There really can be few countries where men are so contented to be dull! There is little speculation or animation or intelligence or interest among us, and people who desire such an atmosphere are held to be fanciful, eccentric, and artistic. It was not always so with our race. In Elizabethan times we had all the inventiveness, the love of adventure, the pride of dominance that we have now; but there was then a great interest in things of the mind as well, a lively taste for ideas, a love of beautiful things and thoughts. The Puritan uprising knocked all that on the head, but Puritanism was at least preoccupied with moral ideas, and developed an excitement about sin which was at all events a sign of intellectual ferment. And then we did indeed decline into a comfortable sort of security, into a stale classical tradition, with pompous and sonorous writing on the one hand, and with neatness, literary finish, and wit rather than humour on the other. That was a dull, stolid, dignified time; and it was focussed into a great figure of high genius, filled with the combative common-sense which Englishmen admire, the figure of Dr. Johnson. His influence, his temperament, portrayed in his matchless biography, did indeed dominate literary England to its hurt; because the essence of Johnson was his freshness, and in his hands the great rolling Palladian sentences contrived to bite and penetrate; but his imitators did not see that freshness was the one requisite; and so for a generation the pompous rotund tradition flooded English prose; but for all that, England was saved in literature from mere stateliness by the sudden fierce interest in life and its problems which burst out like a spring in eighteenth-century fiction; and so we come to the Victorian era, when we were partially submerged by prosperity, scientific invention, commerce, colonisation. But the great figures of the century arose and had their say-Carlyle, Tennyson, Browning, Ruskin, William Morris; it was there all the time, that spirit of fierce hope and discontent and emotion, that deep longing to penetrate the issues and the significance of life.

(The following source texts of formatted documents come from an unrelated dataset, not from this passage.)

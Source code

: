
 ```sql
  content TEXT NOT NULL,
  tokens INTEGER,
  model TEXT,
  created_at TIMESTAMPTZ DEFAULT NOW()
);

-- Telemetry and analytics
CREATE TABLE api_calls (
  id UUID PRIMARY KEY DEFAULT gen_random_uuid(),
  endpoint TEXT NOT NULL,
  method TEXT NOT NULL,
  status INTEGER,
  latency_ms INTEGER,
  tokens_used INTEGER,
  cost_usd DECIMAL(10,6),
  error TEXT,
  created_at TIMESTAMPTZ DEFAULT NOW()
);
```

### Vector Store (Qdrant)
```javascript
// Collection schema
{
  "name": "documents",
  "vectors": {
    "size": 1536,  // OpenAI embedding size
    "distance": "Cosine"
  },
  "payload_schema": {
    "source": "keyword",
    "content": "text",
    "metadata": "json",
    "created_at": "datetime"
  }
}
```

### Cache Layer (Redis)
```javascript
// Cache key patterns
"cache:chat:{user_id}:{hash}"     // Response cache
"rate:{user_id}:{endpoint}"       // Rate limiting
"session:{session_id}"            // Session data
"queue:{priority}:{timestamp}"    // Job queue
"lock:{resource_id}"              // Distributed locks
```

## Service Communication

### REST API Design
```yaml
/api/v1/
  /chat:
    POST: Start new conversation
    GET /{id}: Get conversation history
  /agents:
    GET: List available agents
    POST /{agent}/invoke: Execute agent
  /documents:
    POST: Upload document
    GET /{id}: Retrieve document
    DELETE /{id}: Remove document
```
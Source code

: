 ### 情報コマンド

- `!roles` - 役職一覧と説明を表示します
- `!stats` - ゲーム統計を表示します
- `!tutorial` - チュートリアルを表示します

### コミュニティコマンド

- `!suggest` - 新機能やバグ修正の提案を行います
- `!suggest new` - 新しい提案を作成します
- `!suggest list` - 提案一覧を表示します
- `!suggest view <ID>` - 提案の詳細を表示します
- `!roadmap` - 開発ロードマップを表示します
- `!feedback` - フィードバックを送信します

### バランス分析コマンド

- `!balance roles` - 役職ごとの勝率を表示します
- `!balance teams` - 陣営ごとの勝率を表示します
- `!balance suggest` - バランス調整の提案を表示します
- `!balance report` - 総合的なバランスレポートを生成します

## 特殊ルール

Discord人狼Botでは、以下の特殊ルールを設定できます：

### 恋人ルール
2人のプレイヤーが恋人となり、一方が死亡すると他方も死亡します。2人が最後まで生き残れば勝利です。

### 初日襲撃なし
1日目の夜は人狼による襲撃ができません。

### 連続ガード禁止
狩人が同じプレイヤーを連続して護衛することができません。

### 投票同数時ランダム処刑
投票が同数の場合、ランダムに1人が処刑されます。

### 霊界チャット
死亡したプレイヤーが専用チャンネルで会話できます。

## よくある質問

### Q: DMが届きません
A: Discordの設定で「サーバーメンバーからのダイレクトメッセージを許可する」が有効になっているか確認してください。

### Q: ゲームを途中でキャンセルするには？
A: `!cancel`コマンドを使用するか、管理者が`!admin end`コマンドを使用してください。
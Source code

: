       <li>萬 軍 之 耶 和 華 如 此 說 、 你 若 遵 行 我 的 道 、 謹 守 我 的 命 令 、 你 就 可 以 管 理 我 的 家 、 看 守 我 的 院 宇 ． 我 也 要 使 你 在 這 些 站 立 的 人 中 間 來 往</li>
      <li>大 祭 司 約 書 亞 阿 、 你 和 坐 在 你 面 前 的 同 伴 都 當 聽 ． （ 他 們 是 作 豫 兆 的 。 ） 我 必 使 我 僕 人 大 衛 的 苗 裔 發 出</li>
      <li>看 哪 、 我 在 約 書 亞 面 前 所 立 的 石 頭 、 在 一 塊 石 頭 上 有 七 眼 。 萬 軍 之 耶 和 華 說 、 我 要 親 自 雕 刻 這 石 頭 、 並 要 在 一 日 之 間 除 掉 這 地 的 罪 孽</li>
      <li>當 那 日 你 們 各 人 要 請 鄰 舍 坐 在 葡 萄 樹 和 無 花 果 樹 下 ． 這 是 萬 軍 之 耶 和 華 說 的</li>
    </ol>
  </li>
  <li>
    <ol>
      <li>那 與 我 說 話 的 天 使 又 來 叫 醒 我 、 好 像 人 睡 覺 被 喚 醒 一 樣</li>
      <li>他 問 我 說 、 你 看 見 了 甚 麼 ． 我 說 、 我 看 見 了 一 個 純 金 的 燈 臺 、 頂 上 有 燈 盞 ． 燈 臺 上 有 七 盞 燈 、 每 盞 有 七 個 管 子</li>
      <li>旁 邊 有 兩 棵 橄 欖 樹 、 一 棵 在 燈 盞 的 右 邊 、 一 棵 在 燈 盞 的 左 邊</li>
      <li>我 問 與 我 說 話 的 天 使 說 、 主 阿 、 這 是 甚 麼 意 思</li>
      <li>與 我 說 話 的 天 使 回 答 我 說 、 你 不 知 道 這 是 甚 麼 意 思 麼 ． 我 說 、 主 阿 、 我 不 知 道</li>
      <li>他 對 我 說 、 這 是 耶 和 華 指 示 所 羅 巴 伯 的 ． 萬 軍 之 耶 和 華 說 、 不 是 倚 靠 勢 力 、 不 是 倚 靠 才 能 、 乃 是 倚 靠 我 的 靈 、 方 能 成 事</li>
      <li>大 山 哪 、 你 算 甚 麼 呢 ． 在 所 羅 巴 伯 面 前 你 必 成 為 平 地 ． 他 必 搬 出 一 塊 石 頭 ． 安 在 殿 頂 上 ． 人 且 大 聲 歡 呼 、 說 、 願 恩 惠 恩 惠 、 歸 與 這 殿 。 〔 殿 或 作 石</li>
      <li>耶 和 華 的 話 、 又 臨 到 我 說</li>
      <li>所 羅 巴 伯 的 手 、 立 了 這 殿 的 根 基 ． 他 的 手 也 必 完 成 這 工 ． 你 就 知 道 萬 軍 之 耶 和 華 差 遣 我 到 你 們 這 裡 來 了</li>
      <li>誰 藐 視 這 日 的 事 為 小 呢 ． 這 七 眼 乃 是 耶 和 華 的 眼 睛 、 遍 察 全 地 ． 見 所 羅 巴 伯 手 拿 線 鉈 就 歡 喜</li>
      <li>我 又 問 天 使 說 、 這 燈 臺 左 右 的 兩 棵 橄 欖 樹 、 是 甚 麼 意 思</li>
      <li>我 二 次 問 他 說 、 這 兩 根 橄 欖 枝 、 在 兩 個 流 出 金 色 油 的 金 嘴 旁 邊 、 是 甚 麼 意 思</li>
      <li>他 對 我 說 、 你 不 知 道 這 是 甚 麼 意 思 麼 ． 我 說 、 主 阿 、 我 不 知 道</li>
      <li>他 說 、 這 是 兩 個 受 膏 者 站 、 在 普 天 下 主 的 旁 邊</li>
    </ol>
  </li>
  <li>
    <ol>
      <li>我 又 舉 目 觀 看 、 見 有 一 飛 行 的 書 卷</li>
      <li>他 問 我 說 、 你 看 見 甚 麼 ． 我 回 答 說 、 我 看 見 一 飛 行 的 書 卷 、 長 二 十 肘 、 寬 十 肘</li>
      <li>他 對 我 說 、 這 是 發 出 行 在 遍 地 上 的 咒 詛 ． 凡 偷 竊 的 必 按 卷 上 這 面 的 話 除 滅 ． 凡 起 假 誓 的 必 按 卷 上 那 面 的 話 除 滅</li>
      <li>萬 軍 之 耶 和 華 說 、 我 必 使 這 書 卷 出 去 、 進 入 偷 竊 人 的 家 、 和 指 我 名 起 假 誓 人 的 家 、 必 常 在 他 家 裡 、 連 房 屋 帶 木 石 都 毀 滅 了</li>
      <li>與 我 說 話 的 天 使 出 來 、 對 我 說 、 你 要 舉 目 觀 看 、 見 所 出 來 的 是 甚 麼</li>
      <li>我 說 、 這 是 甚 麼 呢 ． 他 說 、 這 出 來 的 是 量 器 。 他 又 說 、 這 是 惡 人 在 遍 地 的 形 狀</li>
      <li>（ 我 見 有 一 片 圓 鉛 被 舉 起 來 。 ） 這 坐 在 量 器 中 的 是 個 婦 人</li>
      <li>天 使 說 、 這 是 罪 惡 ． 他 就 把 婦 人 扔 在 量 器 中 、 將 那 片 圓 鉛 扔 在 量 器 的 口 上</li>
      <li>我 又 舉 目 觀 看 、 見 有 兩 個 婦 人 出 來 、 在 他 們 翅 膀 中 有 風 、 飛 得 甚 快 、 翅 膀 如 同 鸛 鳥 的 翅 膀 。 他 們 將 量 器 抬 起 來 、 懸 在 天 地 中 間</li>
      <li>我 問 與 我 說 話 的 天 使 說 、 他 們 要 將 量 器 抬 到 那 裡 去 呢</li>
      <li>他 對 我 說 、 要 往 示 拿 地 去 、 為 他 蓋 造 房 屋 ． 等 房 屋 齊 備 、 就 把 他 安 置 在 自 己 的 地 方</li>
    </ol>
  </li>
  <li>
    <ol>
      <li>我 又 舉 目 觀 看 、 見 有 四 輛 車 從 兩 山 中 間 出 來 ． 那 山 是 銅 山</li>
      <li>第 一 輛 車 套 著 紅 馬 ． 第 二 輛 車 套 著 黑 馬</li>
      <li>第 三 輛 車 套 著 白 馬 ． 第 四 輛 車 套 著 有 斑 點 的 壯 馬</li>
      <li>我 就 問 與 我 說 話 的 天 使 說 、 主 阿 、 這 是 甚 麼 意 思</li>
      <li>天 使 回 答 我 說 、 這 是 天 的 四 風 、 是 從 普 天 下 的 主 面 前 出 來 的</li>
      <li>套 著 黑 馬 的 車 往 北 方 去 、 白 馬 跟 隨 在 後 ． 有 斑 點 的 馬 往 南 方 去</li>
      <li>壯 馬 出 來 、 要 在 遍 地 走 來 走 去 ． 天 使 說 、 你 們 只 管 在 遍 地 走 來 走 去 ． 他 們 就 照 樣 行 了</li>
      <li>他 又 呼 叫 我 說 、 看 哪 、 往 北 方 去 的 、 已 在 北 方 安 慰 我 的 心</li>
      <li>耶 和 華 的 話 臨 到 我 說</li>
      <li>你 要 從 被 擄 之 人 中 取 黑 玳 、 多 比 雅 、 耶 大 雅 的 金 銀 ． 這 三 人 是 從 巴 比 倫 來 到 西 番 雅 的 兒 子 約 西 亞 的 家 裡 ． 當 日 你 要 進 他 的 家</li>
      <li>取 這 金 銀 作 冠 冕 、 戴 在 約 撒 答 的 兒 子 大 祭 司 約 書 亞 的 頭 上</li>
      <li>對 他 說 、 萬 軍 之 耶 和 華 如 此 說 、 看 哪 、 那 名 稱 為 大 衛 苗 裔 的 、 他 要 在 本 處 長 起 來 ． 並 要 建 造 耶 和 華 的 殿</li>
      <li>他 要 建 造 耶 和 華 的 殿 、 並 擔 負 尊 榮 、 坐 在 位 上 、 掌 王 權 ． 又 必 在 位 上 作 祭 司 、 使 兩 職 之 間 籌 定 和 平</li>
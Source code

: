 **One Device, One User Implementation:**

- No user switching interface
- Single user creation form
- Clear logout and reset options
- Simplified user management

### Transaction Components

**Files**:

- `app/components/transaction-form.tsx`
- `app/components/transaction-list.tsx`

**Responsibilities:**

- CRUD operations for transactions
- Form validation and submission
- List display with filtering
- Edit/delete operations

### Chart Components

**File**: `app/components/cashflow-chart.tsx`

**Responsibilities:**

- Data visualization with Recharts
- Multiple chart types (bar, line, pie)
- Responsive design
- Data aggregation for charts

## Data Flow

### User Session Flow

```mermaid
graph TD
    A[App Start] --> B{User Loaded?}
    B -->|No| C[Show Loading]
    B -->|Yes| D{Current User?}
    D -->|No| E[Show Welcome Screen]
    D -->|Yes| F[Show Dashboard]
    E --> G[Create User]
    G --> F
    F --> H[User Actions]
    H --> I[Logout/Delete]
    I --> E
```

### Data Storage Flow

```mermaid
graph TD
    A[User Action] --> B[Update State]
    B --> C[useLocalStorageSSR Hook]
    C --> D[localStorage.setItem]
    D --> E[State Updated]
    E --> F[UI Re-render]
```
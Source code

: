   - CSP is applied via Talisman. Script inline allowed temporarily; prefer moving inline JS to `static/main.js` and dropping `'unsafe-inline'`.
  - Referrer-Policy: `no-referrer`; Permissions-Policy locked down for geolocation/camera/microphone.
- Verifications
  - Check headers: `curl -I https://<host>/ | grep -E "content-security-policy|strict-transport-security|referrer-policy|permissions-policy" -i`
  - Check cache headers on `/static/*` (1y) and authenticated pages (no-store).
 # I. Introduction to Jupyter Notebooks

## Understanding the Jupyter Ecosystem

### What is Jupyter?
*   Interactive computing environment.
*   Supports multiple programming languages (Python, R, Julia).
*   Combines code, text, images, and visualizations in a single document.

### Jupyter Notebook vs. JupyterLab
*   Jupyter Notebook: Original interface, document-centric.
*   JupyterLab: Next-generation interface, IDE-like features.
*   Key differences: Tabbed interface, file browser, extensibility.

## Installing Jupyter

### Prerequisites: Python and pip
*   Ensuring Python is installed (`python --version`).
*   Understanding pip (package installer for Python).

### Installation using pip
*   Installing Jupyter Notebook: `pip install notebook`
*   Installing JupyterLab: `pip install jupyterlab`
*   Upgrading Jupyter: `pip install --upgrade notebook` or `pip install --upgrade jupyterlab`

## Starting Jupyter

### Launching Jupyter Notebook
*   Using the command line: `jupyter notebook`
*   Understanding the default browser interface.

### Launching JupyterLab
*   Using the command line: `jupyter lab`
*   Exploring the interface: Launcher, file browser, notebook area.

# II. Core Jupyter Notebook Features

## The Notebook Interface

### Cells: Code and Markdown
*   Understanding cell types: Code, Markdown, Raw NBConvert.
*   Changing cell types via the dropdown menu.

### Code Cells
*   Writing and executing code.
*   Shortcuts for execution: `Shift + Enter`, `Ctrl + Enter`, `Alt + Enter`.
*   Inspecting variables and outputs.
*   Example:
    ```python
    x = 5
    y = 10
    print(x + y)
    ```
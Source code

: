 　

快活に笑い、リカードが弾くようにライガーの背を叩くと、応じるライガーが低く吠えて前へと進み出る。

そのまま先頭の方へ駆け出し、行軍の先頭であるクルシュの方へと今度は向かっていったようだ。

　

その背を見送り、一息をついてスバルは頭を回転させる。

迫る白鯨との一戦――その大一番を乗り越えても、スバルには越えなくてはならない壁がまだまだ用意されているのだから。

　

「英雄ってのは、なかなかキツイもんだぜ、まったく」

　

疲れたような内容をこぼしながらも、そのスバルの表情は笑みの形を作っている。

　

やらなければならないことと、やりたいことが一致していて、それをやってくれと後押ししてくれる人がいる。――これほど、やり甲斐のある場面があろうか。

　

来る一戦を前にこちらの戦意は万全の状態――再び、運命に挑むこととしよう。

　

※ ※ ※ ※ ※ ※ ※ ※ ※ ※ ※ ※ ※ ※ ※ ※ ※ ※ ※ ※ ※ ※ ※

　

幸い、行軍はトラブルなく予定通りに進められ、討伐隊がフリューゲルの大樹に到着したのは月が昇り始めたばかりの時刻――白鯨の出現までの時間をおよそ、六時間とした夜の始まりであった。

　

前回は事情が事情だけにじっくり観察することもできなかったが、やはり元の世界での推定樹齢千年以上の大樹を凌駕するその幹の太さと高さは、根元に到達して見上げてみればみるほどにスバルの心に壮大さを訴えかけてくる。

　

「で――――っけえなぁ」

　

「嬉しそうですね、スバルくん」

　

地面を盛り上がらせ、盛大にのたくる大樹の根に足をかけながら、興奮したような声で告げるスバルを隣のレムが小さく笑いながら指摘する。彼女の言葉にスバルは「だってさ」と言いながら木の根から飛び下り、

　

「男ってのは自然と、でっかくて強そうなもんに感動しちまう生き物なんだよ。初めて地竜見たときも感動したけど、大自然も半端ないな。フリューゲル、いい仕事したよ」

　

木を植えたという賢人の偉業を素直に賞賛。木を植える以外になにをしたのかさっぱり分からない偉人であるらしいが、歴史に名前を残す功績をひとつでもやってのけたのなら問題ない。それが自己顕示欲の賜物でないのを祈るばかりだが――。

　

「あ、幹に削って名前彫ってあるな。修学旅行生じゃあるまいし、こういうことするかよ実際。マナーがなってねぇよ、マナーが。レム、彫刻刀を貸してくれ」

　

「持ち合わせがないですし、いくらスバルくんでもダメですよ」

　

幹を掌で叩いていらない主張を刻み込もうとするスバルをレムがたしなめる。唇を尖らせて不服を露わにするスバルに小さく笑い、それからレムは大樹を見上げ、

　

It may be that the immense activity of science somewhat damped our interest in beauty; but that is probably a temporary thing. The influence exerted by the early scientists was in the direction of facile promises to solve all mysteries, to analyse everything into elements, to classify, to track out natural laws; and it was believed that the methods and processes of life would be divested of their secrecy and their irresponsibility; but the effect of further investigation is to reveal that life is infinitely more complex than was supposed, and that the end is as dim as ever; though science did for a while make havoc of the stereotyped imaginative systems of faith and belief, so that men supposed that beauty was but an accidental emphasis of law, and that the love of it could be traced to very material preferences.

The artist was for a time dismayed, at being confronted by the chemist who held that he had explained emotion because he had analysed the substance of tears; and for a time the scientific spirit drove the spirit of art into cliques and coteries, so that artists were hidden, like the Lord’s prophets, by fifties in caves, and fed upon bread and water.

What mostly I would believe now injures and overshadows art, is that artists are affected by the false standard of prosperous life, are not content to work in poverty and simplicity, but are anxious, as all ambitious natures who love applause must be, to share in the spoils of the Philistines. There are, I know, craftsmen who care nothing at all for these things, but work in silence and even in obscurity at what seems to them engrossing and beautiful; but they are rare; and when there is so much experience and pleasure and comfort abroad, and when security and deference so much depend upon wealth, the artist desires wealth, more for the sake of experience and pleasure than for the sake of accumulation.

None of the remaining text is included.